CCARD conducts a series of joint activities that serve the agricultural and trade interests of both nations. USDA agencies with active involvement in CCARD include: Rural Development; Cooperative Research, Education and Extension Service, Foreign Agricultural Service; Natural Resources Conservation Service; and the Agricultural Marketing Service. Activities conducted by CCARD are funded primarily by the U.S. Agency for International Development (USAID).

The Ghana Cooperative Assistance project, managed by the Cooperatives Program of USDA Rural Development, was initially funded under USAID's African Trade and Investment Program (ATRIP), but has since been adopted by USAID's mission in Ghana. The ATRIP-funded project covered work both in Senegal (in partnership with the Federation of Southern Cooperatives) and in Ghana (in partnership with OIC International). Current efforts focus exclusively in Ghana and parallel Rural Development's Nigeria cooperative development project (see Rural Cooperatives, Jan./Feb. 2004 issue).

Capacity building at Ghana Cooperative College

The Ghana Cooperative College is a small institution in Kumasi, the Ashanti region capital. It is charged with training managers and directors of Ghana's cooperative system in basic cooperative principles and business skills. This college is extremely lacking in resources and was sliding into decline, a result of diminishing public funding and, more significantly, of reliance on the teaching of outdated and ineffective top-down models of cooperative enterprise.
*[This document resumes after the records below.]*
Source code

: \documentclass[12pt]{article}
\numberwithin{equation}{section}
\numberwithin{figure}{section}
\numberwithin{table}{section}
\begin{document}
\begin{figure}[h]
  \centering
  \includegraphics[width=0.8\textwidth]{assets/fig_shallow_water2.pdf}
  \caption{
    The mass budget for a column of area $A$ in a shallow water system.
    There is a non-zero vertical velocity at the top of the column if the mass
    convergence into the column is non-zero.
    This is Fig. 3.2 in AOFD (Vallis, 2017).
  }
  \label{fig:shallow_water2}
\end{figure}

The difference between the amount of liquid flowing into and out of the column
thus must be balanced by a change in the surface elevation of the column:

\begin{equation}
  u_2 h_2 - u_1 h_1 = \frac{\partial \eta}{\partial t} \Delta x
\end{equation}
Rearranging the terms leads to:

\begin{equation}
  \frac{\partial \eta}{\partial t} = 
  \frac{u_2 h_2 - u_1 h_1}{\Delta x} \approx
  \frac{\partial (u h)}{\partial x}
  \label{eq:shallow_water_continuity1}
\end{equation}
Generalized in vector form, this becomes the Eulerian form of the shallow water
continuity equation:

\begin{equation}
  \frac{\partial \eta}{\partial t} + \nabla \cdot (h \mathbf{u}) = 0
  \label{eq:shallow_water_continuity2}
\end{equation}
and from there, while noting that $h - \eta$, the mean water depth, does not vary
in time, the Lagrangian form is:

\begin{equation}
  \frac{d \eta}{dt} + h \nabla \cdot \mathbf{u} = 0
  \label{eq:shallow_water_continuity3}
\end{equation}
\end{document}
Reform and rejuvenation of the Cooperative College became one of the centerpiece projects under CCARD.

As a first step, former USDA Cooperatives Program staff member Rosemary Mahoney was contracted to conduct a curriculum review and assessment for the college. This resulted in a series of recommendations and strategies for improving the overall conditions of the college.
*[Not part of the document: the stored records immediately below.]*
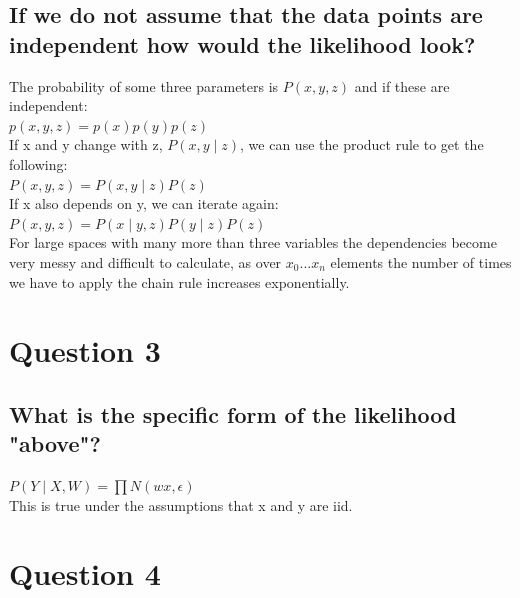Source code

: \documentclass[a4paper, 9pt]{article}
\begin{document}
\subsection*{If we do not assume that the data points are independent how would the likelihood look?}
The probability of some three parameters is \( P(x,y,z) \) and if these are independent: \\
\newline
\( p(x,y,z)=p(x)p(y)p(z) \) \\
\newline
If x and y change with z, \( P(x,y \mid z) \), we can use the product rule to get the following: \\
\newline
\( P(x,y,z) = P (x,y \mid z)P(z) \) \\
\newline
If x also depends on y, we can iterate again: \\
\newline
 \( P(x,y,z) = P(x \mid y,z)P(y \mid z)P(z) \) \\
 \newline
For large spaces with many more than three variables the dependencies become very messy and difficult to calculate, as over \( x_{0}...x_{n} \) elements  the number of times we have to apply the chain rule increases exponentially.

\section*{Question 3}
\subsection*{What is the specific form of the likelihood "above"?}
\( P( Y \mid X, W) = \prod N(wx, \epsilon) \) \\
This is true under the assumptions that x and y are iid.

\section*{Question 4}
\end{document}
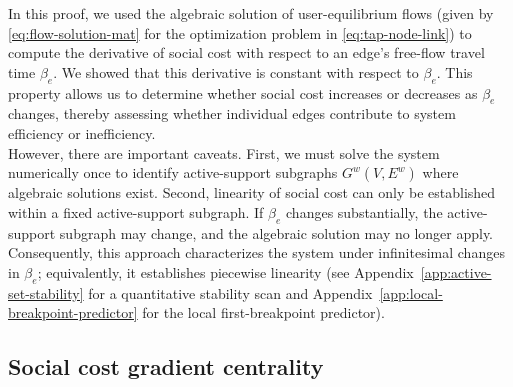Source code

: \documentclass[twocolumn,english,groupedaddress, superscriptaddress,aps,pre,10pt,floatfix]{revtex4-2}
\newcommand{\matr}[1]{{\boldsymbol{#1}}}
\renewcommand{\vec}[1]{{\boldsymbol{#1}}}
\begin{document}


In this proof, we used the algebraic solution of user-equilibrium flows (given by \cref{eq:flow-solution-mat} for the optimization problem in \cref{eq:tap-node-link}) to compute the derivative of social cost with respect to an edge's free-flow travel time $\beta_e$. We showed that this derivative is constant with respect to $\beta_e$. This property allows us to determine whether social cost increases or decreases as $\beta_e$ changes, thereby assessing whether individual edges contribute to system efficiency or inefficiency.\\

However, there are important caveats. First, we must solve the system numerically once to identify active-support subgraphs $G^w(V,E^w)$ where algebraic solutions exist. Second, linearity of social cost can only be established within a fixed active-support subgraph. If $\beta_e$ changes substantially, the active-support subgraph may change, and the algebraic solution may no longer apply. Consequently, this approach characterizes the system under infinitesimal changes in $\beta_e$; equivalently, it establishes piecewise linearity (see Appendix~\ref{app:active-set-stability} for a quantitative stability scan and Appendix~\ref{app:local-breakpoint-predictor} for the local first-breakpoint predictor).


\subsection{Social cost gradient centrality}\label{sec:scgc}
\end{document}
In February, one of the centerpiece recommendations was implemented with the opening of a new computer-training facility at the college. The new computer lab will provide students with basic training in business software and IT methods essential to contemporary business operations. The opening of the center represents a true public-private partnership. Partially funded by USAID, with computer donations from the National Cooperative Bank, National Rural Telecommunications Association and the Cooperative Development Foundation, the center is managed by volunteers of the U.S Peace Corps.

Future activity will include staff development, planning, and cooperative course designs, to be done in partnership with the Cooperative Center at the University of Wisconsin.

Cooperatives provide technical assistance

Rural Development's Cooperatives Program contracted with OIC International, a Philadelphia-based nonprofit organization, to provide the in-country presence for the project, which worked directly with a set of selected cooperative associations. Project coordinator Ferdinand Nyantakyi-Dapaah worked with cooperative organizations identified as "high potential" organizations. He provided training and advisory assistance. The focus was on structural or operating issues that were constraining the organizations from taking the next necessary step toward business success.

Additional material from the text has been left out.